Künstler: A Tribe Called Quest
Album: The Low End Theory (Jive Records 1991)
Kraftausdrücke, Ghettosprache, Sexismus, alles typische Merkmale des Hip Hop und vor allem des „Gangsta-Raps“. Aber es geht auch ganz anders. Eine der berühmtesten New Yorker Hip-Hop Gruppen der 90er hatte sich auf die Fahne geschrieben, komplett auf die „dirty words“ zu verzichten und das ohne ihren Inhalten dadurch weniger Ausdruck zu verleihen. Die Rede ist von einer meiner absoluten Lieblingsgruppen der Rapgeschichte, der 1985 gegründeten Combo „A Tribe Called Quest“.
Nicht nur bei mir rangiert die Gruppe ganz weit oben in den Charts der Lieblingsbands, Hip-Hop-Fans aus aller Welt hatten die Musiker aus Queens sofort ins Herz geschlossen. Sie kamen mit dem coolsten Soundmix aus Beats, Jazz und Soul um die Ecke, ihre Reime waren klar, sauber, verständlich und im Gegensatz zu den meisten Hip-Hop-Acts der 90er kein bisschen prollig, sondern kritisch und intelligent.
A Tribe Called Quest, das waren zu Beginn der MC, Gründer und Mastermind der Band, Q-Tip zusammen mit seinem Mitschüler, DJ und Producer, Ali Shaheed Muhammad. Die beiden waren schon seit Schulzeiten befreundet und nahmen Mitte der 80er Battlerap Tapes auf, aus denen später auch die ersten Demos entstanden. Dazu kam dann noch Q-Tips Freund aus der Kindheit, MC Phife Dawg, der leider schon 2016 verstorben ist, sowie ein gemeinsamer Freund aus der Nachbarschaft, MC Jarobi White, der aber bereits nach dem ersten Album ausschied.

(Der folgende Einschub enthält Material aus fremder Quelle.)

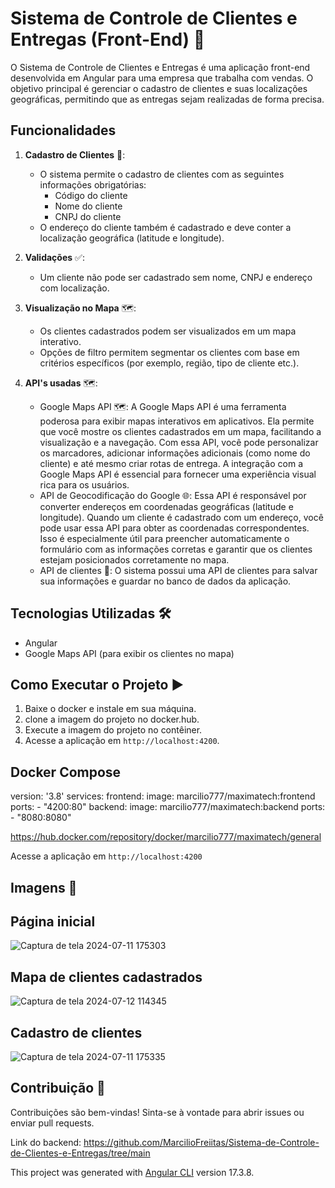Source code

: 
# Sistema de Controle de Clientes e Entregas (Front-End) 🚀



O Sistema de Controle de Clientes e Entregas é uma aplicação front-end desenvolvida em Angular para uma empresa que trabalha com vendas. O objetivo principal é gerenciar o cadastro de clientes e suas localizações geográficas, permitindo que as entregas sejam realizadas de forma precisa.

## Funcionalidades

1. **Cadastro de Clientes** 📝:
   - O sistema permite o cadastro de clientes com as seguintes informações obrigatórias:
     - Código do cliente
     - Nome do cliente
     - CNPJ do cliente
   - O endereço do cliente também é cadastrado e deve conter a localização geográfica (latitude e longitude).

2. **Validações** ✅:
   - Um cliente não pode ser cadastrado sem nome, CNPJ e endereço com localização.

3. **Visualização no Mapa** 🗺️:
   - Os clientes cadastrados podem ser visualizados em um mapa interativo.
   - Opções de filtro permitem segmentar os clientes com base em critérios específicos (por exemplo, região, tipo de cliente etc.).

4. **API's usadas** 🗺️:
   - Google Maps API 🗺️:
     A Google Maps API é uma ferramenta poderosa para exibir mapas interativos em aplicativos. Ela permite que você mostre 
     os clientes cadastrados em um mapa, facilitando a visualização e a navegação.
     Com essa API, você pode personalizar os marcadores, adicionar informações adicionais (como nome do cliente) e até 
     mesmo 
     criar rotas de entrega.
     A integração com a Google Maps API é essencial para fornecer uma experiência visual rica para os usuários.
   - API de Geocodificação do Google 🌐:
     Essa API é responsável por converter endereços em coordenadas geográficas (latitude e longitude). Quando um cliente é 
     cadastrado com um endereço, você pode usar essa API para obter as coordenadas correspondentes.
     Isso é especialmente útil para preencher automaticamente o formulário com as informações corretas e garantir que os 
     clientes estejam posicionados corretamente no mapa.
    - API de clientes 🚀:
     O sistema possui uma API de clientes para salvar sua informações e guardar no banco de dados da aplicação.
   
## Tecnologias Utilizadas 🛠️

- Angular
- Google Maps API (para exibir os clientes no mapa)

## Como Executar o Projeto ▶️

1. Baixe o docker e instale em sua máquina.
2. clone a imagem do projeto no docker.hub.
3. Execute a imagem do projeto no contêiner.
4. Acesse a aplicação em `http://localhost:4200`.

## Docker Compose

version: '3.8'
services:
  frontend:
    image: marcilio777/maximatech:frontend
    ports:
      - "4200:80"
  backend:
    image: marcilio777/maximatech:backend
    ports:
      - "8080:8080"

https://hub.docker.com/repository/docker/marcilio777/maximatech/general

Acesse a aplicação em `http://localhost:4200`

## Imagens 🚀

## Página inicial
![Captura de tela 2024-07-11 175303](https://github.com/user-attachments/assets/a7a5c0b9-8a2f-415e-92e5-396762eda017)


## Mapa de clientes cadastrados
![Captura de tela 2024-07-12 114345](https://github.com/user-attachments/assets/02c4c807-b93d-4784-90ae-2ec08c1ed886)


## Cadastro de clientes
![Captura de tela 2024-07-11 175335](https://github.com/user-attachments/assets/b4e8c27b-217e-41cd-877e-9e286fbe10b0)


## Contribuição 🤝

Contribuições são bem-vindas! Sinta-se à vontade para abrir issues ou enviar pull requests.

Link do backend: https://github.com/MarcilioFreiitas/Sistema-de-Controle-de-Clientes-e-Entregas/tree/main


This project was generated with [Angular CLI](https://github.com/angular/angular-cli) version 17.3.8.








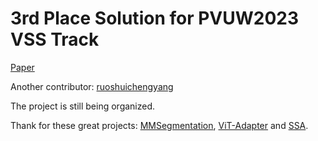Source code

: # 3rd Place Solution for PVUW2023 VSS Track
[Paper](https://arxiv.org/pdf/2306.02291.pdf)

Another contributor: [ruoshuichengyang](https://github.com/ruoshuichengyang)

The project is still being organized.

Thank for these great projects: [MMSegmentation](https://github.com/open-mmlab/mmsegmentation), [ViT-Adapter](https://github.com/czczup/ViT-Adapter) and [SSA](https://github.com/fudan-zvg/Semantic-Segment-Anything).

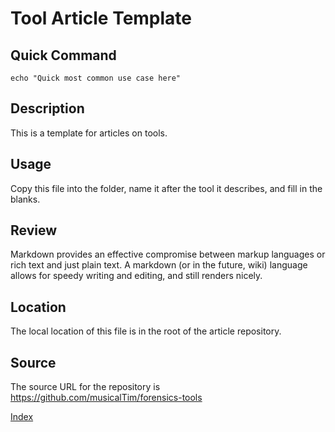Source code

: # Tool Article Template

## Quick Command
`echo "Quick most common use case here"`


## Description
This is a template for articles on tools.


## Usage
Copy this file into the folder, name it after the tool it describes, and fill
in the blanks.


## Review
Markdown provides an effective compromise between markup languages or rich text 
and just plain text.  A markdown (or in the future, wiki) language allows for 
speedy writing and editing, and still renders nicely.


## Location
The local location of this file is in the root of the article repository.


## Source
The source URL for the repository is 
https://github.com/musicalTim/forensics-tools


[Index](index.md)
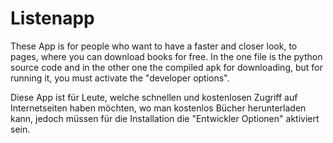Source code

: # Listenapp
These App is for people who want to have a faster and closer look, to pages,  where you can download books for free.
In the one file is the python source code and in the other one the compiled apk for downloading, but for running it, 
you must activate the "developer options".

Diese App ist für Leute, welche schnellen und kostenlosen Zugriff auf Internetseiten haben möchten, wo man kostenlos Bücher herunterladen
kann, jedoch müssen für die Installation die "Entwickler Optionen" aktiviert sein.
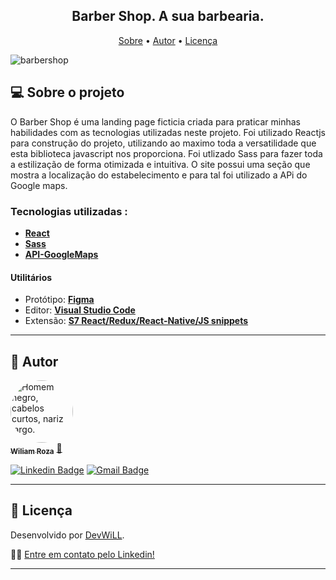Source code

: <h2 align="center"> 
Barber Shop. A sua barbearia.
</h2>
<p align="center">
 <a href="#-sobre-o-projeto">Sobre</a> • 
 <a href="#-autor">Autor</a> • 
 <a href="#user-content--licença">Licença</a>
</p>

  ![barbershop](https://github.com/devfrontwill/Landing-page-BarberShop/assets/106280899/1ade7800-b214-4aac-b7f6-39ade12b2699)



## 💻 Sobre o projeto
  O Barber Shop é uma landing page ficticia criada para praticar minhas habilidades com as tecnologias utilizadas neste projeto. Foi utilizado Reactjs para construção do projeto, utilizando ao maximo toda a       versatilidade que esta biblioteca javascript nos proporciona. Foi utlizado Sass para fazer toda a estilização de forma otimizada e intuitiva.
  O site possui uma seção que mostra a localização do estabelecimento e para tal foi utilizado a APi do Google maps.


### **Tecnologias utilizadas** :


- **[React](https://reactnative.dev/](https://react.dev))**
- **[Sass](https://sass-lang.com/documentation/)**
- **[API-GoogleMaps](https://console.cloud.google.com/apis/library/maps-backend.googleapis.com?project=famous-charge-400919)**



#### **Utilitários**

- Protótipo: **[Figma](https://www.figma.com/file/6kiSdVqT1Dxs3uPgW2Psur/Landing-Page-Barber?type=design&node-id=0%3A1&mode=design&t=XxnkFp0h2WfED6Iu-1)** 
- Editor: **[Visual Studio Code](https://code.visualstudio.com/)**
- Extensão: **[S7 React/Redux/React-Native/JS snippets](https://marketplace.visualstudio.com/items?itemName=dsznajder.es7-react-js-snippets)**
---

## 🦸 Autor

<a href="https://www.instagram.com/wiliam.rozza/">
 <img style="border-radius: 50%;" src="https://avatars.githubusercontent.com/u/106280899?s=400&u=c99561d67e121d4546768802a0b8e93491c9775a&v=4" width="100px;" alt="Homem negro, cabelos curtos, nariz largo."/>
 <br />
 <sub><b>Wiliam Roza</b></sub></a> <a href="https://www.linkedin.com/in/devfrontwill/" title="Meu Perfil">🚀</a>
 <br />

[![Linkedin Badge](https://img.shields.io/badge/-WiliamRoza-blue?style=flat-square&logo=Linkedin&logoColor=white&link=https://www.linkedin.com/in/devfrontwill/)](https://www.linkedin.com/in/devfrontwill/)
[![Gmail Badge](https://img.shields.io/badge/-contato.devfrontwill@gmail.com-c14438?style=flat-square&logo=Gmail&logoColor=white&link=mailto:contato.devfrontwill@gmail.com)](mailto:contato.devfrontwill@gmail.com)

---

## 📝 Licença

Desenvolvido por [DevWiLL](https://github.com/devfrontwill).

👋🏽 [Entre em contato pelo Linkedin!](https://www.linkedin.com/in/devfrontwill/)

---
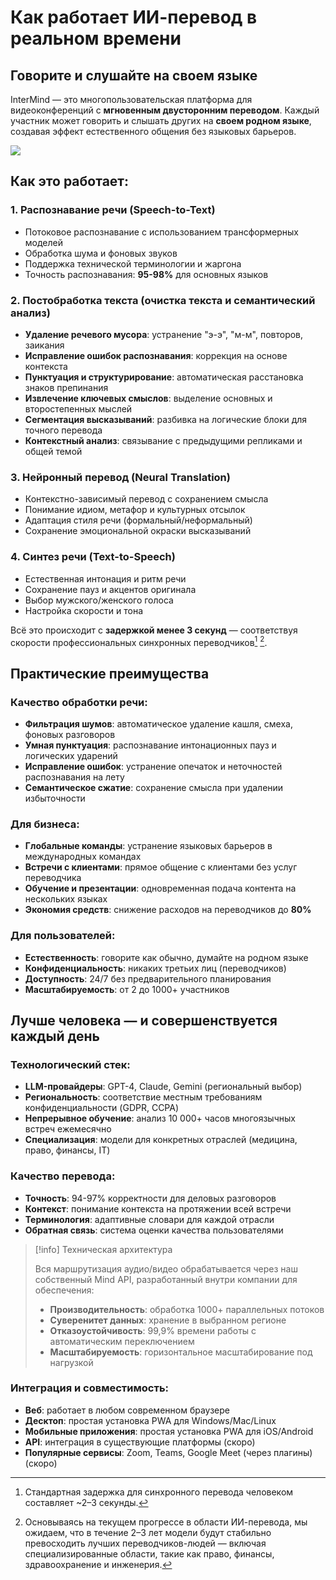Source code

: # Как работает ИИ-перевод в реальном времени

## Говорите и слушайте на своем языке

InterMind — это многопользовательская платформа для видеоконференций с **мгновенным двусторонним переводом**. Каждый участник может говорить и слышать других на **своем родном языке**, создавая эффект естественного общения без языковых барьеров.

![](/interpretating.svg)

## Как это работает:

### 1. **Распознавание речи (Speech-to-Text)**

- Потоковое распознавание с использованием трансформерных моделей
- Обработка шума и фоновых звуков
- Поддержка технической терминологии и жаргона
- Точность распознавания: **95-98%** для основных языков

### 2. **Постобработка текста (очистка текста и семантический анализ)**

- **Удаление речевого мусора**: устранение "э-э", "м-м", повторов, заикания
- **Исправление ошибок распознавания**: коррекция на основе контекста
- **Пунктуация и структурирование**: автоматическая расстановка знаков препинания
- **Извлечение ключевых смыслов**: выделение основных и второстепенных мыслей
- **Сегментация высказываний**: разбивка на логические блоки для точного перевода
- **Контекстный анализ**: связывание с предыдущими репликами и общей темой

### 3. **Нейронный перевод (Neural Translation)**

- Контекстно-зависимый перевод с сохранением смысла
- Понимание идиом, метафор и культурных отсылок
- Адаптация стиля речи (формальный/неформальный)
- Сохранение эмоциональной окраски высказываний

### 4. **Синтез речи (Text-to-Speech)**

- Естественная интонация и ритм речи
- Сохранение пауз и акцентов оригинала
- Выбор мужского/женского голоса
- Настройка скорости и тона

Всё это происходит с **задержкой менее 3 секунд** — соответствуя скорости профессиональных синхронных переводчиков[^1] [^2].

## Практические преимущества

### Качество обработки речи:

- **Фильтрация шумов**: автоматическое удаление кашля, смеха, фоновых разговоров
- **Умная пунктуация**: распознавание интонационных пауз и логических ударений
- **Исправление ошибок**: устранение опечаток и неточностей распознавания на лету
- **Семантическое сжатие**: сохранение смысла при удалении избыточности

### Для бизнеса:

- **Глобальные команды**: устранение языковых барьеров в международных командах
- **Встречи с клиентами**: прямое общение с клиентами без услуг переводчика
- **Обучение и презентации**: одновременная подача контента на нескольких языках
- **Экономия средств**: снижение расходов на переводчиков до **80%**

### Для пользователей:

- **Естественность**: говорите как обычно, думайте на родном языке
- **Конфиденциальность**: никаких третьих лиц (переводчиков)
- **Доступность**: 24/7 без предварительного планирования
- **Масштабируемость**: от 2 до 1000+ участников

## Лучше человека — и совершенствуется каждый день

### Технологический стек:

- **LLM-провайдеры**: GPT-4, Claude, Gemini (региональный выбор)
- **Региональность**: соответствие местным требованиям конфиденциальности (GDPR, CCPA)
- **Непрерывное обучение**: анализ 10 000+ часов многоязычных встреч ежемесячно
- **Специализация**: модели для конкретных отраслей (медицина, право, финансы, IT)

### Качество перевода:

- **Точность**: 94-97% корректности для деловых разговоров
- **Контекст**: понимание контекста на протяжении всей встречи
- **Терминология**: адаптивные словари для каждой отрасли
- **Обратная связь**: система оценки качества пользователями

> [!info] Техническая архитектура
>
> Вся маршрутизация аудио/видео обрабатывается через наш собственный Mind API, разработанный внутри компании для обеспечения:
>
> - **Производительность**: обработка 1000+ параллельных потоков
> - **Суверенитет данных**: хранение в выбранном регионе
> - **Отказоустойчивость**: 99,9% времени работы с автоматическим переключением
> - **Масштабируемость**: горизонтальное масштабирование под нагрузкой

### Интеграция и совместимость:

- **Веб**: работает в любом современном браузере
- **Десктоп**: простая установка PWA для Windows/Mac/Linux
- **Мобильные приложения**: простая установка PWA для iOS/Android
- **API**: интеграция в существующие платформы (скоро)
- **Популярные сервисы**: Zoom, Teams, Google Meet (через плагины) (скоро)

[^1]: Стандартная задержка для синхронного перевода человеком составляет ~2–3 секунды.

[^2]: Основываясь на текущем прогрессе в области ИИ-перевода, мы ожидаем, что в течение 2–3 лет модели будут стабильно превосходить лучших переводчиков-людей — включая специализированные области, такие как право, финансы, здравоохранение и инженерия.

Sechs großartige, innovative und durch die Bank absolut hörenswerte Langspielplatten hat uns die Crew bis zu ihrer Auflösung 1998 hinterlassen. Die erste hatte sich bereits durch Klassiker wie „Can I Kick It?“ basierend auf Lou Reeds „Walk On The Wild Side“, „I Left My Wallet In El Segundo“, oder „Bonita Applebum“ ins Hirn gebrannt. Doch der kommerzielle Erfolg, zumindest im englischsprachigen Raum, stellte sich erst mit dem zweiten Longplayer „The Low End Theory“ ein und der dreht sich heute auf dem Plattenspieler.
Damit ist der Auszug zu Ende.